• [REQUIREMENT]:
Scan the records for the string "sempre" and copy every line that holds it.

• [SOURCE MATERIAL]:
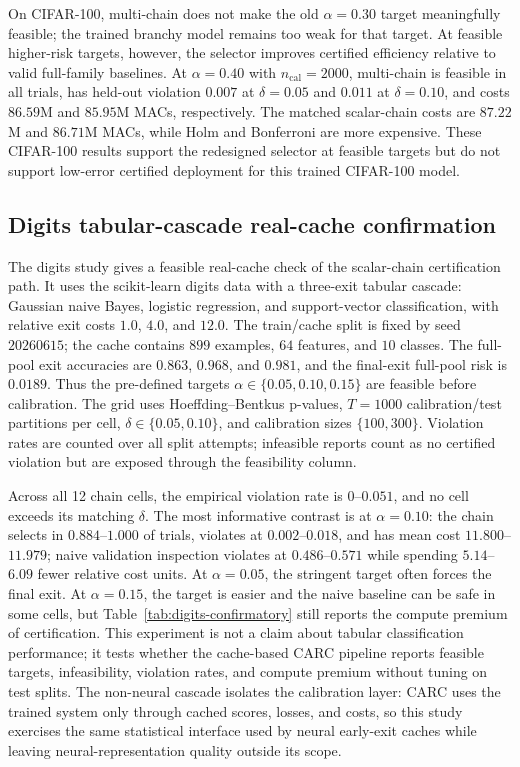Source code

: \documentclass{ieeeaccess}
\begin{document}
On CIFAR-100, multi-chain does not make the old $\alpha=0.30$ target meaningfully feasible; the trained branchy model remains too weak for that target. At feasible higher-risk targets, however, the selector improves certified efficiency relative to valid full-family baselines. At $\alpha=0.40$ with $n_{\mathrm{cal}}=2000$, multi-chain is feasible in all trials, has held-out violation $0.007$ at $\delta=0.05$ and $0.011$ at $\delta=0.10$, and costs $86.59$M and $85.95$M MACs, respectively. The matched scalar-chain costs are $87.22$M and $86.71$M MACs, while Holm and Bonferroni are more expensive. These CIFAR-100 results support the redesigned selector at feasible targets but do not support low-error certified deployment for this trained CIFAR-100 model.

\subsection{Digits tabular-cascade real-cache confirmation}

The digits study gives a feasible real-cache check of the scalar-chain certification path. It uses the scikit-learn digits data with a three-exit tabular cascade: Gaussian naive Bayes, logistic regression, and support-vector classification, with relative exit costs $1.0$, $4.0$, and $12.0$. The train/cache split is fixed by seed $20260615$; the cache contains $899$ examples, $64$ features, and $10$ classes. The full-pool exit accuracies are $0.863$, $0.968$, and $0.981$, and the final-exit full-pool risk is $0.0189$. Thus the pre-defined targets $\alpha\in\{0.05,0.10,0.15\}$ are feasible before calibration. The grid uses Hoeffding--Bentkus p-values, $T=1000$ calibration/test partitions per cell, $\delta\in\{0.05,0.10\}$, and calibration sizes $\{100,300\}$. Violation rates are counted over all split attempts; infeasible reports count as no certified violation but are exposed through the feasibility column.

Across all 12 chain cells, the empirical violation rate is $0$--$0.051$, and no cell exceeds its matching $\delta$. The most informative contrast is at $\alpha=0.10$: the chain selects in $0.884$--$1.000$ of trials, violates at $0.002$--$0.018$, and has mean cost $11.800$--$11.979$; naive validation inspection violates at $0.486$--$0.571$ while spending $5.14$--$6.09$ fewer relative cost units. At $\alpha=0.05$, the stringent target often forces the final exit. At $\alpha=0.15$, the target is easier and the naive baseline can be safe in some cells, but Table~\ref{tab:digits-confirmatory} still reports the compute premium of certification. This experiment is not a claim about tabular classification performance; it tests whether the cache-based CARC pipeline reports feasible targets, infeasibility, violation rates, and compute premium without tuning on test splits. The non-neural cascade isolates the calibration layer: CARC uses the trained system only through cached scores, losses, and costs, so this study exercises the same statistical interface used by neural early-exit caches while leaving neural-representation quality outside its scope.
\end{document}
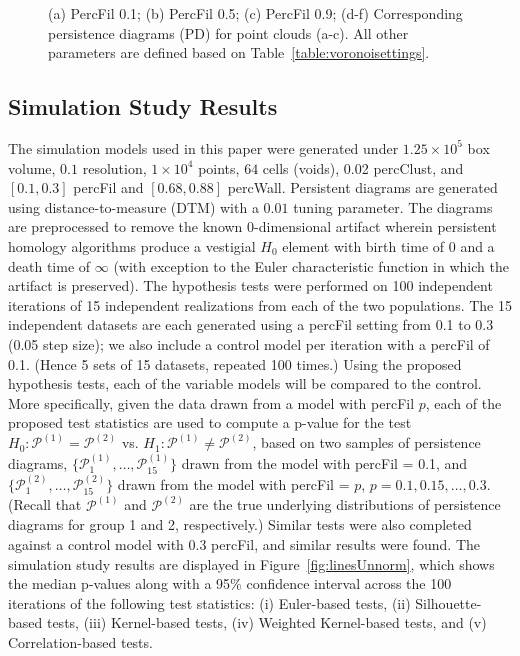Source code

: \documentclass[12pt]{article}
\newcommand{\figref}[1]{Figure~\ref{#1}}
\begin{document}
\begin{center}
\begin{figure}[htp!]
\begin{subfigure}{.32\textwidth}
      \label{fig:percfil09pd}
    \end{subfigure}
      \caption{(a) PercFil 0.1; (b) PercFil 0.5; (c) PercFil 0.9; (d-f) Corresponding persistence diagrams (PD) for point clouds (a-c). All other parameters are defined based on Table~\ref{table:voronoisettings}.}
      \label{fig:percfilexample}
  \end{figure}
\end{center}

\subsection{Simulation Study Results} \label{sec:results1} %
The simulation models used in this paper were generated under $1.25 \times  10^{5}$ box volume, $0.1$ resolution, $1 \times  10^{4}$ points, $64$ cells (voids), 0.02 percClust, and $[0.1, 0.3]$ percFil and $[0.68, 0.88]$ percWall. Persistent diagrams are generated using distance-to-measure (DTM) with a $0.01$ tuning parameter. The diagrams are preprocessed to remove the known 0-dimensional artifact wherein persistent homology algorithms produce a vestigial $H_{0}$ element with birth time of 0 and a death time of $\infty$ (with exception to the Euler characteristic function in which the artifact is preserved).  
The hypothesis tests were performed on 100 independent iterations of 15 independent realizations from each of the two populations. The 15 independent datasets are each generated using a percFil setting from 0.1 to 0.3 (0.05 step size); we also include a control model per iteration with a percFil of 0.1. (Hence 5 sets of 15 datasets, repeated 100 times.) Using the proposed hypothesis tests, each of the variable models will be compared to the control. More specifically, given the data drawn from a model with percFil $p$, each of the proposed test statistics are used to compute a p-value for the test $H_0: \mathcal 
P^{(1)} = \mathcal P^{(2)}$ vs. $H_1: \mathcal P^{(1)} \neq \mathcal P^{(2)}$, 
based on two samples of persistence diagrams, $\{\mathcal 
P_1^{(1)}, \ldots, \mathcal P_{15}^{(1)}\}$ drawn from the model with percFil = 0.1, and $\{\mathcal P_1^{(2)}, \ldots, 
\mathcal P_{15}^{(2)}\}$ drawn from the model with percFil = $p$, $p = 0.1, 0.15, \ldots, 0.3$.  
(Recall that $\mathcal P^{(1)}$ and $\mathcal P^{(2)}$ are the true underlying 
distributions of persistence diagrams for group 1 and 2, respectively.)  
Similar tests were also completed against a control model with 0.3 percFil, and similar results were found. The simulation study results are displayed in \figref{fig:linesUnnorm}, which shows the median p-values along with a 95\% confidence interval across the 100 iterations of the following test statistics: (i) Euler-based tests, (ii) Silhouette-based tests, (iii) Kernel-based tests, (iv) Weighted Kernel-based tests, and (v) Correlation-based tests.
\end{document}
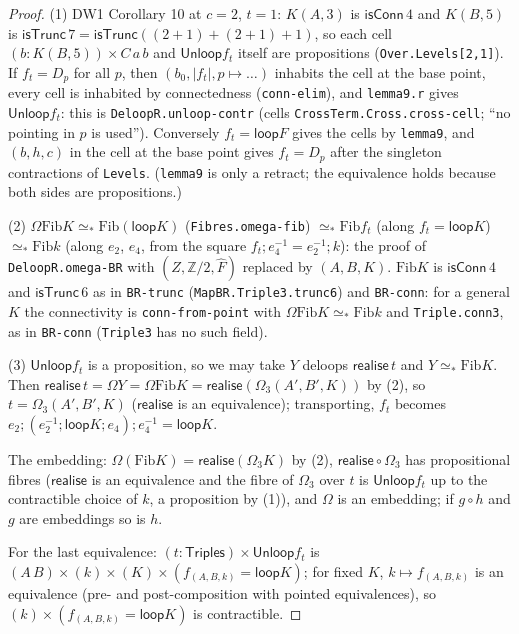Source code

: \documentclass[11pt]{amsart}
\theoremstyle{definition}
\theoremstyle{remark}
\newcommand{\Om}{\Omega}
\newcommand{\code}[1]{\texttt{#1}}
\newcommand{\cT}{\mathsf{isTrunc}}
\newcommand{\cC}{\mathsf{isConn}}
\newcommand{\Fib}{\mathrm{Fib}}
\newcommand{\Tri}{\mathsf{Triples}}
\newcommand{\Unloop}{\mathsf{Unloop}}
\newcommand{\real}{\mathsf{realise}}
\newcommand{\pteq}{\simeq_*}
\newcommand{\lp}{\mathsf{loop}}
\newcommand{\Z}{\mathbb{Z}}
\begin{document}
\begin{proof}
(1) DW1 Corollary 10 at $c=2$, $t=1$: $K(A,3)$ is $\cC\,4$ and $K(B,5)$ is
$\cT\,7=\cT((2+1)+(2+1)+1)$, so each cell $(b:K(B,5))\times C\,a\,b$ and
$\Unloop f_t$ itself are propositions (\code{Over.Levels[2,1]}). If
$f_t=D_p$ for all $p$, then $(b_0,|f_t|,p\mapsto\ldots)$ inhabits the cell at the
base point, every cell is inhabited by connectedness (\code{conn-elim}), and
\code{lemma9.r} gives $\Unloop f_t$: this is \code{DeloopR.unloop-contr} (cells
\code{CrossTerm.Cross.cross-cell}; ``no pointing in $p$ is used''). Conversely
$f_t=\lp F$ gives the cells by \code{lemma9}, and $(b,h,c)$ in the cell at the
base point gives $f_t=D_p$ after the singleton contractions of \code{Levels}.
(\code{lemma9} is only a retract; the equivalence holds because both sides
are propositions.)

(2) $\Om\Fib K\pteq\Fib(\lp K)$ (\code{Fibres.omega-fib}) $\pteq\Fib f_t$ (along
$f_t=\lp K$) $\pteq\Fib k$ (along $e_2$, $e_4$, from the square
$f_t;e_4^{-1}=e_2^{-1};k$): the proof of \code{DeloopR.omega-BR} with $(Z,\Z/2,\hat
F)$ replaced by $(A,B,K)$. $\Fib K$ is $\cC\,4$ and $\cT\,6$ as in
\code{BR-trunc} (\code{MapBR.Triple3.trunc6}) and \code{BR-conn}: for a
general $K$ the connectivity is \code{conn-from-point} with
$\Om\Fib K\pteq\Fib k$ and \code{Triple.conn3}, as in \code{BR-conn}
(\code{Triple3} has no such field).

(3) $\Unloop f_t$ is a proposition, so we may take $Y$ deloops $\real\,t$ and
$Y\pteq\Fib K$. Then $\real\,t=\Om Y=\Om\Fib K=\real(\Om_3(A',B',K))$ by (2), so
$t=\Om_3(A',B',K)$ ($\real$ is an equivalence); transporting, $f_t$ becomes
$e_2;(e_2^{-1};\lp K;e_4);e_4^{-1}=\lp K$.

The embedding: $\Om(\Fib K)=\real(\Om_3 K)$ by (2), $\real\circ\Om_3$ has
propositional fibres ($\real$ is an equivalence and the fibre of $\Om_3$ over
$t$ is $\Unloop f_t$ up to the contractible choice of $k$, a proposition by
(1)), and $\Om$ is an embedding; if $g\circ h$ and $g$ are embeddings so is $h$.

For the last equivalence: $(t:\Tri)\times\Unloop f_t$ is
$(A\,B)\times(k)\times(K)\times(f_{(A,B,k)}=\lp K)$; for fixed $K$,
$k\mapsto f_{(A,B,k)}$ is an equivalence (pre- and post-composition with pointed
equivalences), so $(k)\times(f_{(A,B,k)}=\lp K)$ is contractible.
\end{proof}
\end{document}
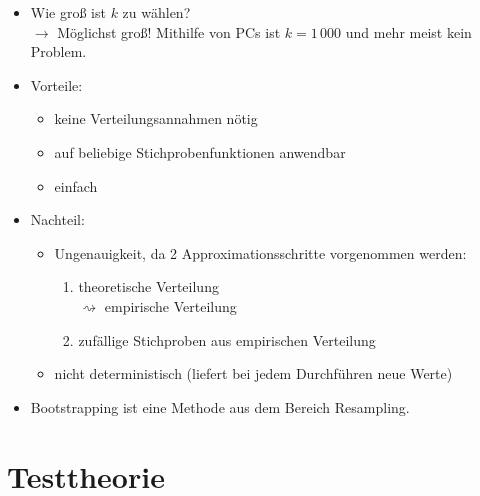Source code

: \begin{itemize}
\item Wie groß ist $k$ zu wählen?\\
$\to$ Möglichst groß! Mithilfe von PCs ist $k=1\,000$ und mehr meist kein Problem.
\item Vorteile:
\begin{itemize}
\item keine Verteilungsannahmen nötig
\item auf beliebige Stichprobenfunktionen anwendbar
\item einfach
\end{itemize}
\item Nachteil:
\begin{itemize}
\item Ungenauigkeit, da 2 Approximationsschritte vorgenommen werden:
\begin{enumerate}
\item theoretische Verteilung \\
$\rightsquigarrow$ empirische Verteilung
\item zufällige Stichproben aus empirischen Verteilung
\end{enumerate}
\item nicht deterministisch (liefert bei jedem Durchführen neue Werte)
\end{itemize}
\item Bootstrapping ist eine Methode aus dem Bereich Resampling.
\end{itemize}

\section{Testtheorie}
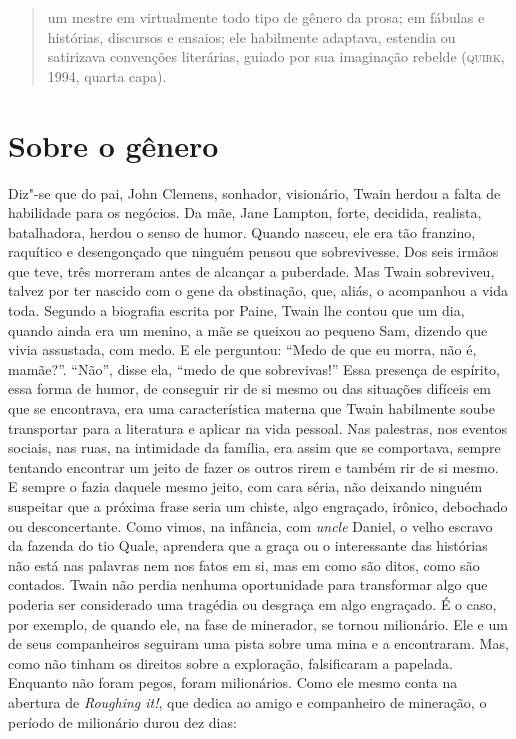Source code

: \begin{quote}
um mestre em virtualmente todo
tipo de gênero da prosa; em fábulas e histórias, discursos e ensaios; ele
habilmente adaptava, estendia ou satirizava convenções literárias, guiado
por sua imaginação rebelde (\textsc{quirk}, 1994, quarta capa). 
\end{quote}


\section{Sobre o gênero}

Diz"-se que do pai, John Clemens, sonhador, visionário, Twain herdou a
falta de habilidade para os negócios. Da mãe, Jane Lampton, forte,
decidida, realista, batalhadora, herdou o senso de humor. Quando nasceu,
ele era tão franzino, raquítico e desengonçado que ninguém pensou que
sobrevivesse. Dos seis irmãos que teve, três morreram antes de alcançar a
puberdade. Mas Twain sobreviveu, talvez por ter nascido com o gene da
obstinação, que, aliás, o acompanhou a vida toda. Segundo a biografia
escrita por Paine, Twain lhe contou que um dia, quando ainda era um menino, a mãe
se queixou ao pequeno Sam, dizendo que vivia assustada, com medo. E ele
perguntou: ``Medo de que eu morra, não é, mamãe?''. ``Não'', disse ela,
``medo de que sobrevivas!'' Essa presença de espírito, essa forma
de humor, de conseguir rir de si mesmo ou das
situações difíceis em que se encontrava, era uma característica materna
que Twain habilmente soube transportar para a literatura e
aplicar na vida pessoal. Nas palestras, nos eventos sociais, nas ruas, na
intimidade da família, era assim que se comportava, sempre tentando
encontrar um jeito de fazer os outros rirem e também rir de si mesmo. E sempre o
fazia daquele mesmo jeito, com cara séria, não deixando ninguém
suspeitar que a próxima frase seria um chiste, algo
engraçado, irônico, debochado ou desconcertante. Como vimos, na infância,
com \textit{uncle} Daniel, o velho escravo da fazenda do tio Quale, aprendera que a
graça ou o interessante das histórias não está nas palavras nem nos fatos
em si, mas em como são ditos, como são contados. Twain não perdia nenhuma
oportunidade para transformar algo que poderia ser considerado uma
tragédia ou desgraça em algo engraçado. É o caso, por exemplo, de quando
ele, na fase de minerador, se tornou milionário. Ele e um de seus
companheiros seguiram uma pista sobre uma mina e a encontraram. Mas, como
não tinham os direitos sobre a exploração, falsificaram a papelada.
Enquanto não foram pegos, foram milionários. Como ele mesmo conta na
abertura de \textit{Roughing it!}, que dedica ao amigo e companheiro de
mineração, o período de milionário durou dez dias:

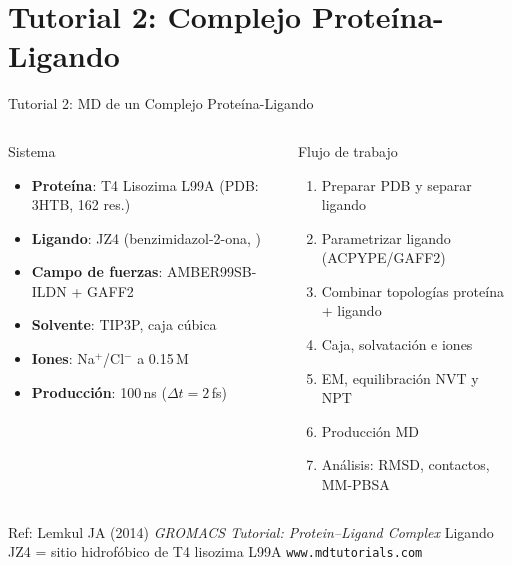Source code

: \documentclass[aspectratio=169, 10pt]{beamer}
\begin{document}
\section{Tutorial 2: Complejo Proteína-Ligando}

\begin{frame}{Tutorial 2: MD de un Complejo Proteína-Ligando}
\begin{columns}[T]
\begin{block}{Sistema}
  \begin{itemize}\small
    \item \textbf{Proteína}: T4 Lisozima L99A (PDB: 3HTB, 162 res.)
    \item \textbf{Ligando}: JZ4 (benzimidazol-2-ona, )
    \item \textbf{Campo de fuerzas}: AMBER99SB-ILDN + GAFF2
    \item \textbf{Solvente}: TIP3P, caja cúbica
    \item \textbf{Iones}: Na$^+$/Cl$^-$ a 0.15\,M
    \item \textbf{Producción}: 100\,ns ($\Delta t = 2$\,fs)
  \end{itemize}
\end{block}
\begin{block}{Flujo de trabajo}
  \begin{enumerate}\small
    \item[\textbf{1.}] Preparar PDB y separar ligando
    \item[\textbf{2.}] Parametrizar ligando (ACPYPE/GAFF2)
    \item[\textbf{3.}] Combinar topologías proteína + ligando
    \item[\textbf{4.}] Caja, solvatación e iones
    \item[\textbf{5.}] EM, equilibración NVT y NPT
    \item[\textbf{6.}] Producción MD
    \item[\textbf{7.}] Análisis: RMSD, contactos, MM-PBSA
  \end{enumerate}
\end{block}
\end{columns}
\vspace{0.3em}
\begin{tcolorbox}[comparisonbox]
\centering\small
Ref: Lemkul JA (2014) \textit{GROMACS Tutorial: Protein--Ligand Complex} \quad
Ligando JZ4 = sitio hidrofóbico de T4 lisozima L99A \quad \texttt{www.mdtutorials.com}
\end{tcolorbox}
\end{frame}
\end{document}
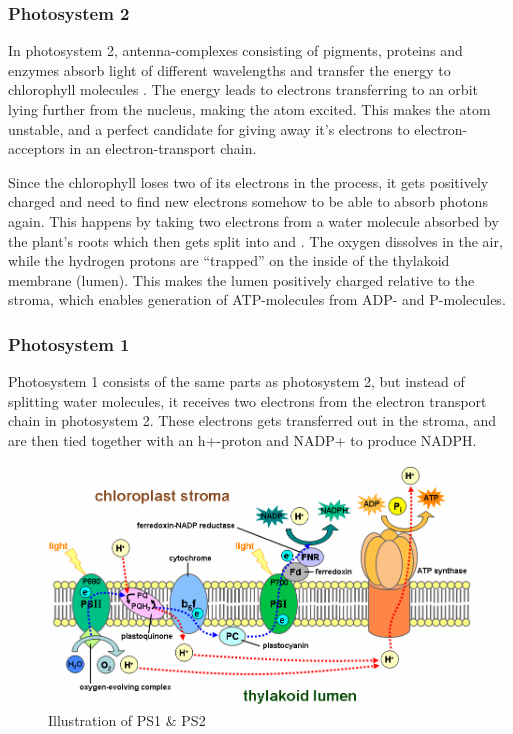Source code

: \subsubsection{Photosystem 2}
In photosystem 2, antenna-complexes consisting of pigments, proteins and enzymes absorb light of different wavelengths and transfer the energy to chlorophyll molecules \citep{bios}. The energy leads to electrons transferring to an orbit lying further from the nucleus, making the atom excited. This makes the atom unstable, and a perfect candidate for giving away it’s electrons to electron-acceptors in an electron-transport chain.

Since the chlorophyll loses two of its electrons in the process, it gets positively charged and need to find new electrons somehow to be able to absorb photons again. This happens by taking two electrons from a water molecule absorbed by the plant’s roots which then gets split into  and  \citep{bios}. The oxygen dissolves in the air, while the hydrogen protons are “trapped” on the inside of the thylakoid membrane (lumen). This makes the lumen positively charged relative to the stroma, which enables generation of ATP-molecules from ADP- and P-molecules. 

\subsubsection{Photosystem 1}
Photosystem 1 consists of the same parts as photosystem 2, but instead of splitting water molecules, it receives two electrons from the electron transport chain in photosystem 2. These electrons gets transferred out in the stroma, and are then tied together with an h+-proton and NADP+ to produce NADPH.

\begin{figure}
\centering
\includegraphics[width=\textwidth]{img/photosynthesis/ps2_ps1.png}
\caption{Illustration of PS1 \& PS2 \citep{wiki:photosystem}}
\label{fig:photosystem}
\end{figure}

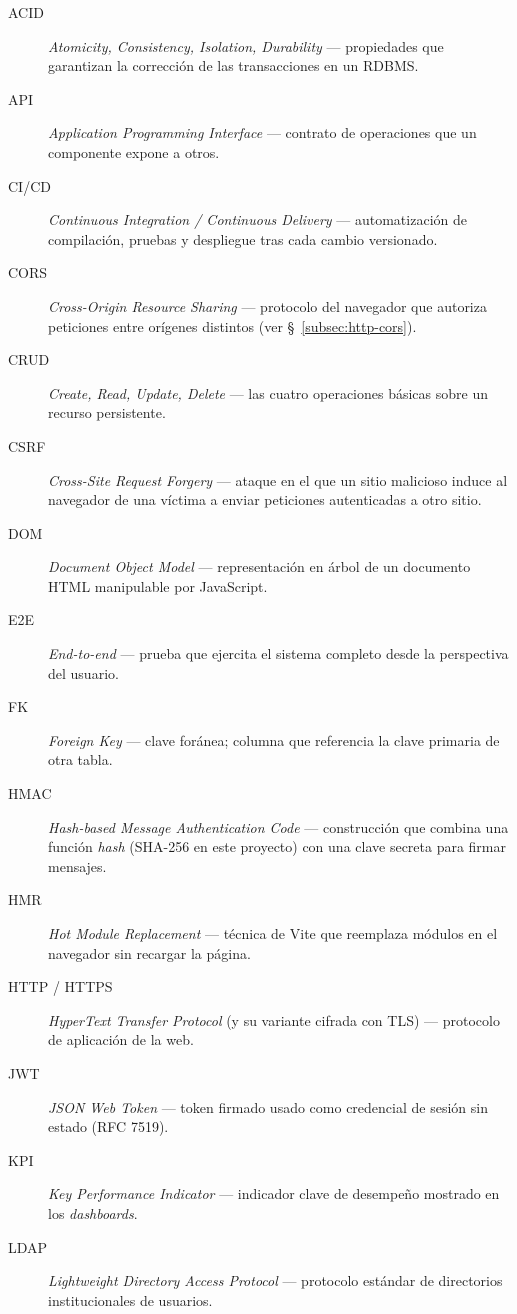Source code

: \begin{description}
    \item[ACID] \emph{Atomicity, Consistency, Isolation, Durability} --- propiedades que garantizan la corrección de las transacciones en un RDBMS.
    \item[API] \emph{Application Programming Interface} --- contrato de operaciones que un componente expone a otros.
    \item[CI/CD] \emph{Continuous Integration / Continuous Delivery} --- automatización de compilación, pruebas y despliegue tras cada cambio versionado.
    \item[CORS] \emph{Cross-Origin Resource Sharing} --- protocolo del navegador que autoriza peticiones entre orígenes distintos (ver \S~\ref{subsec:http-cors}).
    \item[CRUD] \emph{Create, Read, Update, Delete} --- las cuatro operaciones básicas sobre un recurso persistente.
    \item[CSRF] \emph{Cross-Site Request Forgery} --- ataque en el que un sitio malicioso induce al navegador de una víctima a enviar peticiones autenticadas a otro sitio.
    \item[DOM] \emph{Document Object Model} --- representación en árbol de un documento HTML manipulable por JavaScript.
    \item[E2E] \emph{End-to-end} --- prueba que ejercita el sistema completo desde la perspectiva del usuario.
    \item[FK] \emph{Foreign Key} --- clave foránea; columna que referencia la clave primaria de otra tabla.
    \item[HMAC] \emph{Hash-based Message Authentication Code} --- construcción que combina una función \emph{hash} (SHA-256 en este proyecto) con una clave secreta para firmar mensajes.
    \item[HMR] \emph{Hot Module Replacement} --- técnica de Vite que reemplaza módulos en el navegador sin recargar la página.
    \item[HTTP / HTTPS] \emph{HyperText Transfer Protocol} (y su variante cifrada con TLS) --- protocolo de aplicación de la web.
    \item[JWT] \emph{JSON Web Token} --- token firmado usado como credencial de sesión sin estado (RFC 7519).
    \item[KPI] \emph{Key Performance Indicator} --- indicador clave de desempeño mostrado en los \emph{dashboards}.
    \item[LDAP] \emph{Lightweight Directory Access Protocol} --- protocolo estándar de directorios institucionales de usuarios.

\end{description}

• [RESPONSE TO THE TASK]:
intimidade da família, era assim que se comportava, sempre tentando
encontrar um jeito de fazer os outros rirem e também rir de si mesmo. E sempre o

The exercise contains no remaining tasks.